Aun con los gastos más altos de la liga junto a New York Mets, Los Dodgers siguieron agregando talento caro con la adquisición de Skubal, en busca de un tricampeonato que los pondría como el equipo más exitoso en Grandes Ligas desde aquella dinastía de los New York Yankees al final del siglo anterior.
“Todos los equipos podían hacer un canje por mí”, dijo Skubal. “No simpatizo con aquellos que culpan a Los Dodgers por lo que han hecho. Es una organización ganadora. No simpatizo con gente que se queja porque Los Dodgers hacen las cosas bien”, continuó.
Aficionados, analistas y —quizás más importante— dueños de otros equipos, suman quejas sobre las prácticas de Los Dodgers desde hace años. Éstas no solamente los posicionan para ganar año tras año, sino que, de acuerdo con los que se han quejado, emplean tácticas que no son sostenibles a largo plazo para que el deporte mantenga su equilibrio competitivo.
Dinero diferido
Los Dodgers deben más de dos mil millones de dólares a sus jugadores de aquí hasta el año 2047. Eso incluye 680 millones de dólares a Shohei Ohtani, que se pagarán entre 2034 y 2043, 115 millones para Mookie Betts hasta 2044, 66 millones para el lanzador Blake Snell hasta 2046, 57 millones para Freddie Freeman hasta 2040, y 50 millones para Will Smith que se terminarán de pagar hasta 2043, entre otros.
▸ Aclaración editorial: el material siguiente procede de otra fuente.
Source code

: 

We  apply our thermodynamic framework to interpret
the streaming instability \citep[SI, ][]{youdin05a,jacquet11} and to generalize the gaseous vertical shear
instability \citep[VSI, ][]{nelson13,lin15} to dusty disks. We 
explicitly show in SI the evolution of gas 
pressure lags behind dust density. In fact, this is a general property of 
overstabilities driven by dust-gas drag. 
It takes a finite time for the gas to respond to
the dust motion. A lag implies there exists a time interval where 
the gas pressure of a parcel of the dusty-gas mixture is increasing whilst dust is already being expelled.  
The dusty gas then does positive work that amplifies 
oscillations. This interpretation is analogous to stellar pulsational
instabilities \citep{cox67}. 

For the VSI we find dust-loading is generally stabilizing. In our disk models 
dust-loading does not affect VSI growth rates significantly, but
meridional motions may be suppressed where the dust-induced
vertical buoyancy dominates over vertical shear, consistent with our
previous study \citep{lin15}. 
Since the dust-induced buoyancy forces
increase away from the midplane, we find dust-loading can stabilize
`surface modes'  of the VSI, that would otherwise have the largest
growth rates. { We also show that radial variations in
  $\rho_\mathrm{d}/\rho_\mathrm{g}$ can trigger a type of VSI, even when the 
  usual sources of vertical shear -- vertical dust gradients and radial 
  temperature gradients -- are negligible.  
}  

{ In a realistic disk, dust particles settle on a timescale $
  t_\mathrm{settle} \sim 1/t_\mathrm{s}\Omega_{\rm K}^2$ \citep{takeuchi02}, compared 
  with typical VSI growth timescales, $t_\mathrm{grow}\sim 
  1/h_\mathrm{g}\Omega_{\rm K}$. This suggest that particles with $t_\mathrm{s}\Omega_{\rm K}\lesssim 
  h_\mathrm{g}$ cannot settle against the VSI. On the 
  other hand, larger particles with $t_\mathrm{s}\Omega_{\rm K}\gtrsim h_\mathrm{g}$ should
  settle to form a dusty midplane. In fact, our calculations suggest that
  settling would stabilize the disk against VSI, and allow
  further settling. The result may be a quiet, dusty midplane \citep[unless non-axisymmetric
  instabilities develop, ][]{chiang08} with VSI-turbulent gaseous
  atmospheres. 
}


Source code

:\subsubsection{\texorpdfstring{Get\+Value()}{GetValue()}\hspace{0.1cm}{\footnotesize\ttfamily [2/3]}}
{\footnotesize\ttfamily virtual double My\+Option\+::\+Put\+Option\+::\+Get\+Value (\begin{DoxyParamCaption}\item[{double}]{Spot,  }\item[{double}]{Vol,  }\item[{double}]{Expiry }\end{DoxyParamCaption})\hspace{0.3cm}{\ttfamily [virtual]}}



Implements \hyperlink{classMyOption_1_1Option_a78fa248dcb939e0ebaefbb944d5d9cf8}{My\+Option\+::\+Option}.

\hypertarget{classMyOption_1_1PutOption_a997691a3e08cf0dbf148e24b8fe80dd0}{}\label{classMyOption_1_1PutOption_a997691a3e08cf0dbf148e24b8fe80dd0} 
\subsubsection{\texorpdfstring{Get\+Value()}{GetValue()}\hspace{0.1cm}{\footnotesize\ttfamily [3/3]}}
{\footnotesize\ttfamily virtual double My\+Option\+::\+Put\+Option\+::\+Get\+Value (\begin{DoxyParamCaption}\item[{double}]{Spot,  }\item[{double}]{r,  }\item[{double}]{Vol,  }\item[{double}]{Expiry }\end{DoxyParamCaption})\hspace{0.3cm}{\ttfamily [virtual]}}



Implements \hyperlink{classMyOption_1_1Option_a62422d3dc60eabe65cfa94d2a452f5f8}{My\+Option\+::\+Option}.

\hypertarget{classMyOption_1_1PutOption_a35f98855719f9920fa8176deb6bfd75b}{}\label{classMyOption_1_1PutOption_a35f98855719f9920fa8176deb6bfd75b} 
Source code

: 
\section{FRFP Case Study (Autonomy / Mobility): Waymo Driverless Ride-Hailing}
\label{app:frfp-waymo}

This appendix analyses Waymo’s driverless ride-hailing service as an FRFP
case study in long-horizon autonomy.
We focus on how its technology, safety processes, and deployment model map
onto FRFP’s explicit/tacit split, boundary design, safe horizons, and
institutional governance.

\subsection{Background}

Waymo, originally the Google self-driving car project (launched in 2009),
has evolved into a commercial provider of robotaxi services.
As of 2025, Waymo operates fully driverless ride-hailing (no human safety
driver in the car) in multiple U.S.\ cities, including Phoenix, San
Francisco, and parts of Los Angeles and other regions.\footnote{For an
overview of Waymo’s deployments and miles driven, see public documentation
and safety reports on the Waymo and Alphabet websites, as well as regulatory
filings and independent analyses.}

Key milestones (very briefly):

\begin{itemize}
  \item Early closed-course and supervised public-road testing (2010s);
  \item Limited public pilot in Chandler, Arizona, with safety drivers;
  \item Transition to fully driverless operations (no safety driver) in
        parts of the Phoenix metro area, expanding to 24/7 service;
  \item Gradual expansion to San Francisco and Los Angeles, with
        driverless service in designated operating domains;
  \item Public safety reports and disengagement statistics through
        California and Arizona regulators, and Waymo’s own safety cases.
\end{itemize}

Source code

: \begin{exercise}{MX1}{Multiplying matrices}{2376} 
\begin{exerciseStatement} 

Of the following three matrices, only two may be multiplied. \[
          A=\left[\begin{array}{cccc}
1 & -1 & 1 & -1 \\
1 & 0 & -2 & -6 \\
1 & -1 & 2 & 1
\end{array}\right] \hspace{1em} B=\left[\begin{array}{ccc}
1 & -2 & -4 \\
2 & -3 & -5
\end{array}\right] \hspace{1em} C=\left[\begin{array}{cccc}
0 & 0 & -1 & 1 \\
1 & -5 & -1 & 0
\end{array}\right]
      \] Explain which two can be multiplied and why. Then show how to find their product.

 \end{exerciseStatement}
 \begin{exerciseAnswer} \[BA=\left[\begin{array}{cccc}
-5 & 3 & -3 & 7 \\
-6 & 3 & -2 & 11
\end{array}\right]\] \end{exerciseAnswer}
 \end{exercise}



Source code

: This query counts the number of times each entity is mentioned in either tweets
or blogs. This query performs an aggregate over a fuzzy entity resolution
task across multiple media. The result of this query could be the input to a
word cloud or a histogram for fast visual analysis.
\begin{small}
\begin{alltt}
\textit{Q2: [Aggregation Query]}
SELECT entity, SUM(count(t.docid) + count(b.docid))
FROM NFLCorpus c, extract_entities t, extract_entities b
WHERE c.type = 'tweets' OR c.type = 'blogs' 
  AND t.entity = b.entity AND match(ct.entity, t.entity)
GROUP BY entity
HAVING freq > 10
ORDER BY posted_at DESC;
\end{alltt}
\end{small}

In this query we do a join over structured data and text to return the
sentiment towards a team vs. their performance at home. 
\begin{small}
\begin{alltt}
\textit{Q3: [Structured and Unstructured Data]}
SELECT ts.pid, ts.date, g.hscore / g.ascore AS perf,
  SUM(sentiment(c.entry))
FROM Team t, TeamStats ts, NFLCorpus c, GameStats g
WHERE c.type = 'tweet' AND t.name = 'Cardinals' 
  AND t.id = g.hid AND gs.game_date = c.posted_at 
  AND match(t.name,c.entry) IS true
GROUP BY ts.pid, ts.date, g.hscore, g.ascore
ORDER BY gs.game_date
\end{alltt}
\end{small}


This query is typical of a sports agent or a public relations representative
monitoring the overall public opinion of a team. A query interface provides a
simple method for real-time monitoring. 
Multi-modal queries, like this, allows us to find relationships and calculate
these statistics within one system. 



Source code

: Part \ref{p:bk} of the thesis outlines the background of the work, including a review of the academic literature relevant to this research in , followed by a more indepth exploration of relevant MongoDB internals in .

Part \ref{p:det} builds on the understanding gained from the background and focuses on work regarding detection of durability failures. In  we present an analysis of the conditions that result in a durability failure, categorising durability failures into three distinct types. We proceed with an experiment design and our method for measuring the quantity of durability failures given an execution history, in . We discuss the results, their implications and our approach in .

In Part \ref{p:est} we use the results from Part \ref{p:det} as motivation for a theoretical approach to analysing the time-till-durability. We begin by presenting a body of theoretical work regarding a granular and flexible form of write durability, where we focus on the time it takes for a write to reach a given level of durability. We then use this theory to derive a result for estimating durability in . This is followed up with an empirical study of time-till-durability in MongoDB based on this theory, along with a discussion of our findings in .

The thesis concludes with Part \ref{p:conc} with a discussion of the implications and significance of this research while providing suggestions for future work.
Aunque la práctica es hasta cierto punto común en MLB, ningún otro equipo tiene una cantidad tan elevada de dinero diferido como Los Ángeles. El hecho de esparcir el dinero más allá de la vida útil del contrato permite que Los Dodgers puedan contratar a jugadores talentosos hoy y mantener los salarios de la temporada actual relativamente bajos.
Cuando se completó el canje por Skubal, insiders de Grandes Ligas reportaron que los dueños de los demás equipos estaban felices por la decisión, ya que esto daría otro argumento para intentar implementar un tope salarial, algo que se ha resistido en la historia de la liga, a pesar de que otras ligas importantes de Estados Unidos como la NFL, NBA y NHL lo han hecho ya durante décadas.
La falta de un tope salarial ha permitido que los contratos de los jugadores de MLB excedan los de otras ligas y deportes. Ohtani cobrará 700 millones de dólares con Los Dodgers, mientras que Juan Soto se llevará 765 millones de dólares con los New York Mets durante las próximas 15 temporadas.
Un tope salarial haría que ese número se reduzca casi de forma inmediata, ya que los clubes tendrán que pensar en distribuir el dinero de forma más inteligente para armar un equipo competitivo dentro del esquema nuevo. Evidentemente, los jugadores no están de acuerdo con la idea de un tope salarial, por lo que será el tema central de las negociaciones que se darán tras el final de este año.